More international students come to Delft

This year saw a sharp increase in the number of international Master’s students: up by 17% to 1,543. There are 14% more students from the EU and 20% more from non-EU countries.

There are around 800 international Bachelor’s students and 3,300 Master’s students at TU Delft. (Photo: OWee)

According to the Head of the International Office, Chantal Brokerhof, the reason for the increase is unclear. “It could be that people have more money to spend studying in the EU. The degree programmes and their quality are also a factor. People hear about TU Delft from their professors or from students who are already studying here.”

In total, there are around 800 international Bachelor’s students and 3,300 Master’s students at TU Delft.

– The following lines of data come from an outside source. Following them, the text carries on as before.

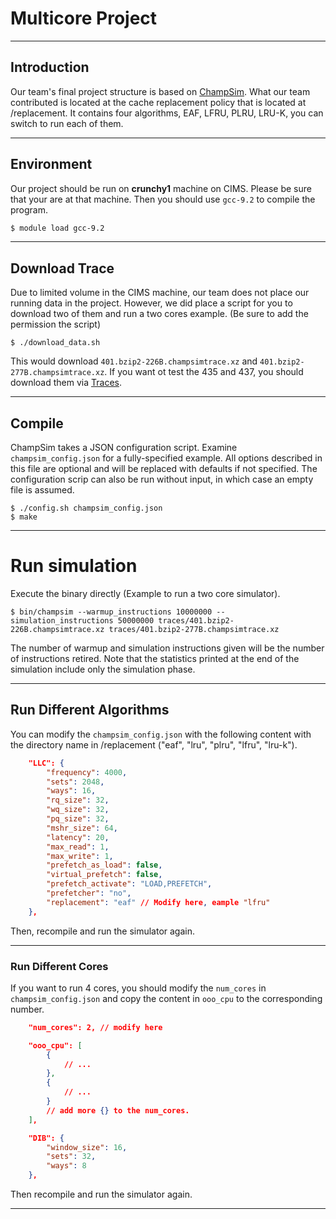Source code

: # Multicore Project

---

## Introduction

Our team's final project structure is based on [ChampSim](https://github.com/ChampSim/ChampSim). What our team contributed is located at the cache replacement policy that is located at /replacement. It contains four algorithms, EAF, LFRU, PLRU, LRU-K, you can switch to run each of them.

---

## Environment

Our project should be run on **crunchy1** machine on CIMS. Please be sure that your are at that machine. Then you should use `gcc-9.2` to compile the program.

``` sh
$ module load gcc-9.2
```

---

## Download Trace

Due to limited volume in the CIMS machine, our team does not place our running data in the project. However, we did place a script for you to download two of them and run a two cores example. (Be sure to add the permission the script)

``` shell
$ ./download_data.sh 
```

This would download `401.bzip2-226B.champsimtrace.xz` and  `401.bzip2-277B.champsimtrace.xz`. If you want ot test the 435 and 437, you should download them via [Traces](https://hpca23.cse.tamu.edu/champsim-traces/speccpu/index.html).

---

## Compile

ChampSim takes a JSON configuration script. Examine `champsim_config.json` for a fully-specified example. All options described in this file are optional and will be replaced with defaults if not specified. The configuration scrip can also be run without input, in which case an empty file is assumed.

```shell
$ ./config.sh champsim_config.json
$ make
```

---

# Run simulation

Execute the binary directly (Example to run a two core simulator).

```shell
$ bin/champsim --warmup_instructions 10000000 --simulation_instructions 50000000 traces/401.bzip2-226B.champsimtrace.xz traces/401.bzip2-277B.champsimtrace.xz
```

The number of warmup and simulation instructions given will be the number of instructions retired. Note that the statistics printed at the end of the simulation include only the simulation phase.

---

## Run Different Algorithms

You can modify the `champsim_config.json` with the following content with the directory name in /replacement ("eaf", "lru", "plru", "lfru", "lru-k").

``` json
    "LLC": {
        "frequency": 4000,
        "sets": 2048,
        "ways": 16,
        "rq_size": 32,
        "wq_size": 32,
        "pq_size": 32,
        "mshr_size": 64,
        "latency": 20,
        "max_read": 1,
        "max_write": 1,
        "prefetch_as_load": false,
        "virtual_prefetch": false,
        "prefetch_activate": "LOAD,PREFETCH",
        "prefetcher": "no",
        "replacement": "eaf" // Modify here, eample "lfru"
    },
```

Then, recompile and run the simulator again.

---

### Run Different Cores

If you want to run 4 cores, you should modify the `num_cores` in `champsim_config.json` and copy the content in `ooo_cpu` to the corresponding number.

``` json
    "num_cores": 2, // modify here

    "ooo_cpu": [
        {
            // ...
        },
        {
            // ...
        }
        // add more {} to the num_cores.
    ],

    "DIB": {
        "window_size": 16,
        "sets": 32,
        "ways": 8
    },
```

Then recompile and run the simulator again.

---

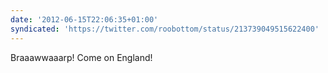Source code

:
 ```yaml
---
date: '2012-06-15T22:06:35+01:00'
syndicated: 'https://twitter.com/roobottom/status/213739049515622400'
---
```

Braaawwaaarp! Come on England!
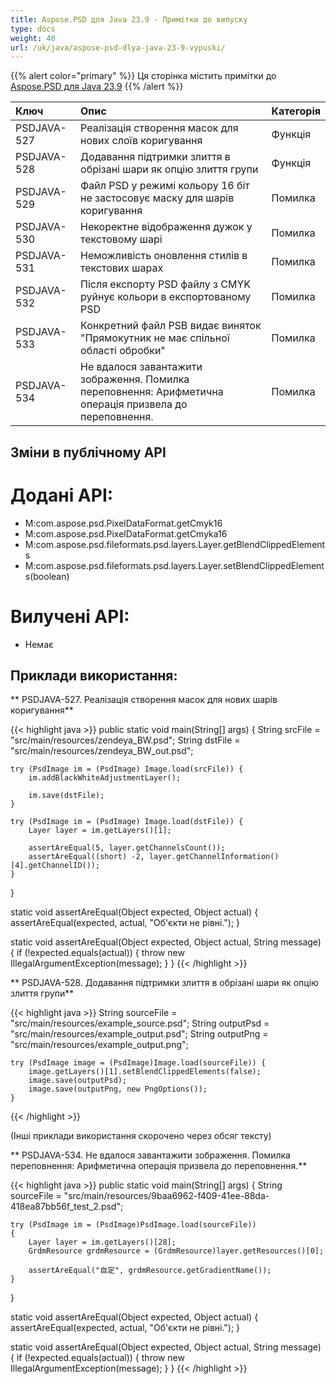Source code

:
 ```yaml
---
title: Aspose.PSD для Java 23.9 - Примітки до випуску
type: docs
weight: 40
url: /uk/java/aspose-psd-dlya-java-23-9-vypuski/
---
```


{{% alert color="primary" %}} Ця сторінка містить примітки до [Aspose.PSD для Java 23.9](https://downloads.aspose.com/psd/java/new-releases/aspose.psd-for-java-23.9/) {{% /alert %}}

| **Ключ**   | **Опис**                                                                                                                                      | **Категорія** |
|:------------|:-----------------------------------------------------------------------------------------------------------------------------------------------|:-------------|
| PSDJAVA-527 | Реалізація створення масок для нових слоїв коригування                                                                                         |    Функція   |
| PSDJAVA-528 | Додавання підтримки злиття в обрізані шари як опцію злиття групи                                                                              |    Функція   |
| PSDJAVA-529 | Файл PSD у режимі кольору 16 біт не застосовує маску для шарів коригування                                                                     |      Помилка  |
| PSDJAVA-530 | Некоректне відображення дужок у текстовому шарі                                                                                                  |      Помилка  |
| PSDJAVA-531 | Неможливість оновлення стилів в текстових шарах                                                                                                 |      Помилка  |
| PSDJAVA-532 | Після експорту PSD файлу з CMYK руйнує кольори в експортованому PSD                                                                             |      Помилка  |
| PSDJAVA-533 | Конкретний файл PSB видає виняток "Прямокутник не має спільної області обробки"                                                               |      Помилка  |
| PSDJAVA-534 | Не вдалося завантажити зображення. Помилка переповнення: Арифметична операція призвела до переповнення.                                      |      Помилка  |

## **Зміни в публічному API**
# **Додані API:**

- M:com.aspose.psd.PixelDataFormat.getCmyk16
- M:com.aspose.psd.PixelDataFormat.getCmyka16
- M:com.aspose.psd.fileformats.psd.layers.Layer.getBlendClippedElements
- M:com.aspose.psd.fileformats.psd.layers.Layer.setBlendClippedElements(boolean)

# **Вилучені API:**

- Немає

## **Приклади використання:**

** PSDJAVA-527. Реалізація створення масок для нових шарів коригування**

{{< highlight java >}}
public static void main(String[] args) {
    String srcFile = "src/main/resources/zendeya_BW.psd";
    String dstFile = "src/main/resources/zendeya_BW_out.psd";

    try (PsdImage im = (PsdImage) Image.load(srcFile)) {
        im.addBlackWhiteAdjustmentLayer();

        im.save(dstFile);
    }

    try (PsdImage im = (PsdImage) Image.load(dstFile)) {
        Layer layer = im.getLayers()[1];

        assertAreEqual(5, layer.getChannelsCount());
        assertAreEqual((short) -2, layer.getChannelInformation()[4].getChannelID());
    }
}

static void assertAreEqual(Object expected, Object actual) {
    assertAreEqual(expected, actual, "Об'єкти не рівні.");
}

static void assertAreEqual(Object expected, Object actual, String message) {
    if (!expected.equals(actual)) {
        throw new IllegalArgumentException(message);
    }
}
{{< /highlight >}}

** PSDJAVA-528. Додавання підтримки злиття в обрізані шари як опцію злиття групи**

{{< highlight java >}}
    String sourceFile = "src/main/resources/example_source.psd";
    String outputPsd = "src/main/resources/example_output.psd";
    String outputPng = "src/main/resources/example_output.png";

    try (PsdImage image = (PsdImage)Image.load(sourceFile)) {
        image.getLayers()[1].setBlendClippedElements(false);
        image.save(outputPsd);
        image.save(outputPng, new PngOptions());
    }
{{< /highlight >}}

(Інші приклади використання скорочено через обсяг тексту)

** PSDJAVA-534. Не вдалося завантажити зображення. Помилка переповнення: Арифметична операція призвела до переповнення.**

{{< highlight java >}}
public static void main(String[] args) {
    String sourceFile = "src/main/resources/9baa6962-f409-41ee-88da-418ea87bb56f_test_2.psd";

    try (PsdImage im = (PsdImage)PsdImage.load(sourceFile))
    {
        Layer layer = im.getLayers()[28];
        GrdmResource grdmResource = (GrdmResource)layer.getResources()[0];

        assertAreEqual("自定", grdmResource.getGradientName());
    }

}

static void assertAreEqual(Object expected, Object actual) {
    assertAreEqual(expected, actual, "Об'єкти не рівні.");
}

static void assertAreEqual(Object expected, Object actual, String message) {
    if (!expected.equals(actual)) {
        throw new IllegalArgumentException(message);
    }
}
{{< /highlight >}}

The increase in the number of Indian first-year Master’s students is particularly marked: up from 219 in 2016 to 365 this year. This means that the Chinese, who saw a slight increase to 237, are no longer in first place. “Chinese students are now focusing more on China itself,” says Brokerhof. She is interested in exploring which faculties and degree programmes the Indian students are choosing.

The number of British Master’s students has risen from 9 to 39 in the space of five years. “This could be in advance of Brexit, when studying will become more expensive for them. But I actually think that it is mainly the degree programme and its quality that influences the choice.”

High numbers of first-year Bachelor’s students

This academic year saw a total of 5,327 students start studying at TU Delft for the first time. That is a 12% increase compared to the last academic year and exceeds the national average of 10%. There was a 9% increase in Bachelor’s students, a 20% increase in Master’s students and a 22% increase in bridging students (e.g. transferring from higher professional education).


The figures do not include students changing programmes, continuing onto a Master’s programme and students who formally pay their tuition fees at other universities, such as students of Molecular Science & Technology. If these are included, the total intake was 8,135 students.

The increase has come as a surprise to TU Delft. There were more new Bachelor’s students than would have been expected based on preliminary registrations. September was a particularly popular month for late enrolments. The University has no official explanation for this. According to policy officer Eric Logtenberg, it was thought that the student loan system may be a factor, forcing students to stay living at home for longer and opting to study in their local (in this case densely-populated) region. However, this was not borne out by the figures.